Topical oxygen therapy induces vascular endothelial growth factor expression and improves closure of clinically presented chronic wounds

Abstract

1. Chronic wounds, especially in diabetics, represent a serious threat to human health. 2. Correcting a compromised state of tissue oxygenation by the administration of supplemental O(2) is known to benefit wound healing. Beyond its role as a nutrient and antibiotic, O(2) supports wound healing by driving redox signaling. 3. Hyperbaric oxygen (HBO) therapy is widely used and approved by Center for Medicare and Medicaid Services to treat specific ulcerations. The current literature supports the notion that approaches to topically oxygenate wounds may be productive. 4. Here, we present the results of two simultaneous studies testing the effects of HBO and portable topical oxygen (TO) therapies. These two therapeutic approaches have several contrasting features. 5. In total, 1854 patients were screened in outpatient wound clinics for non-randomized enrolments into the HBO (n = 32; 31% diabetic) and TO (n = 25; 52% diabetic) studies. 6. Under the conditions of the present study, HBO treatment seemed to benefit some wounds while not benefiting others. Overall, HBO did not result in statistically significant improvements in wound size in the given population over the time monitored in the present study. 7. However, TO significantly improved wound size. Among the three O(2)-sensitive genes (VEGF, TGFbeta1 and COL1A1) studied in wound edge tissue biopsies, TO treatment was associated with higher VEGF165 expression in healing wounds. Expression of the other genes mentioned was not affected by TO. There was no significant change in the expression levels of any of genes studied in patients in the HBO study. This establishes a link between VEGF gene expression and healing outcome for TO therapy. 8. Taken together, the present study provides evidence demonstrating that TO treatment benefits wound healing in patients suffering from chronic wounds. Treatment with TO is associated with an induction of VEGF expression in wound edge tissue and an improvement in wound size.

Figures

Figure 1

Wound etiology and locations for patients enrolled in the HBO and topical oxygen studies.

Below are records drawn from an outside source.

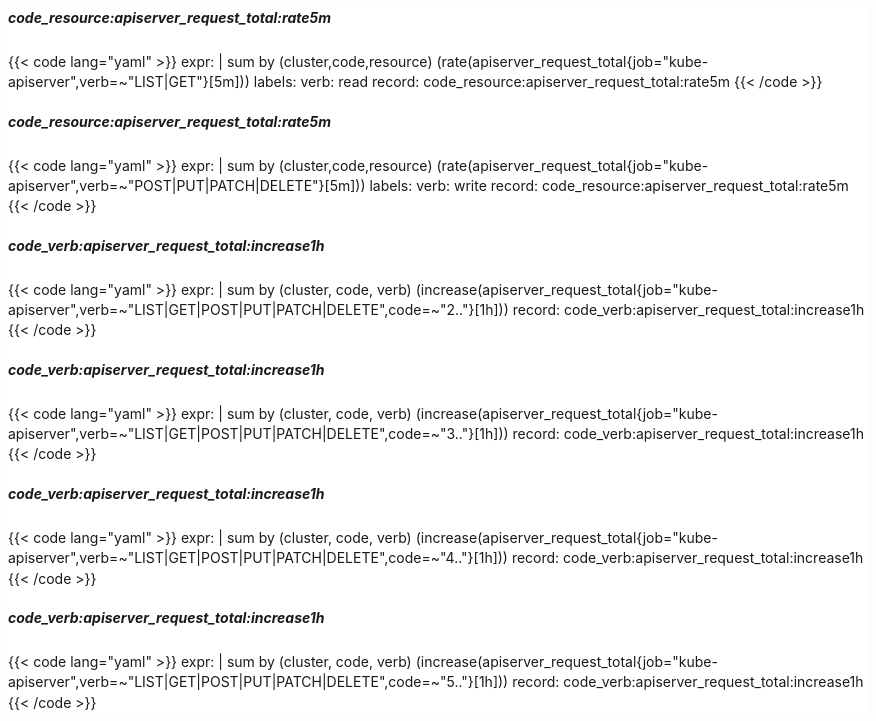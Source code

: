 ##### code_resource:apiserver_request_total:rate5m

{{< code lang="yaml" >}}
expr: |
  sum by (cluster,code,resource) (rate(apiserver_request_total{job="kube-apiserver",verb=~"LIST|GET"}[5m]))
labels:
  verb: read
record: code_resource:apiserver_request_total:rate5m
{{< /code >}}
 
##### code_resource:apiserver_request_total:rate5m

{{< code lang="yaml" >}}
expr: |
  sum by (cluster,code,resource) (rate(apiserver_request_total{job="kube-apiserver",verb=~"POST|PUT|PATCH|DELETE"}[5m]))
labels:
  verb: write
record: code_resource:apiserver_request_total:rate5m
{{< /code >}}
 
##### code_verb:apiserver_request_total:increase1h

{{< code lang="yaml" >}}
expr: |
  sum by (cluster, code, verb) (increase(apiserver_request_total{job="kube-apiserver",verb=~"LIST|GET|POST|PUT|PATCH|DELETE",code=~"2.."}[1h]))
record: code_verb:apiserver_request_total:increase1h
{{< /code >}}
 
##### code_verb:apiserver_request_total:increase1h

{{< code lang="yaml" >}}
expr: |
  sum by (cluster, code, verb) (increase(apiserver_request_total{job="kube-apiserver",verb=~"LIST|GET|POST|PUT|PATCH|DELETE",code=~"3.."}[1h]))
record: code_verb:apiserver_request_total:increase1h
{{< /code >}}
 
##### code_verb:apiserver_request_total:increase1h

{{< code lang="yaml" >}}
expr: |
  sum by (cluster, code, verb) (increase(apiserver_request_total{job="kube-apiserver",verb=~"LIST|GET|POST|PUT|PATCH|DELETE",code=~"4.."}[1h]))
record: code_verb:apiserver_request_total:increase1h
{{< /code >}}
 
##### code_verb:apiserver_request_total:increase1h

{{< code lang="yaml" >}}
expr: |
  sum by (cluster, code, verb) (increase(apiserver_request_total{job="kube-apiserver",verb=~"LIST|GET|POST|PUT|PATCH|DELETE",code=~"5.."}[1h]))
record: code_verb:apiserver_request_total:increase1h
{{< /code >}}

Figure 2. Wound closure in response to HBO treatment

Analysis of the effects of HBO on wound closure was based on a model which included the cubed root of the initial volume as a covariate and the best fit was determined to be linear using fractional polynomials. The untransformed results are shown here. The diagonally dashed line of reference represents no change in wound volume in response to treatment. Observations (black dots) on or above the dashed line represents no benefit in wound size in response to treatment. Observations plotted below the dashed line of reference represent that the treatment improved wound closure outcome. The solid line represents the linear regression model based on wound closure data. The solid line was tested to be statistically not significantly different from the reference dashed line (p-value = 0.150, R2 = 0.068)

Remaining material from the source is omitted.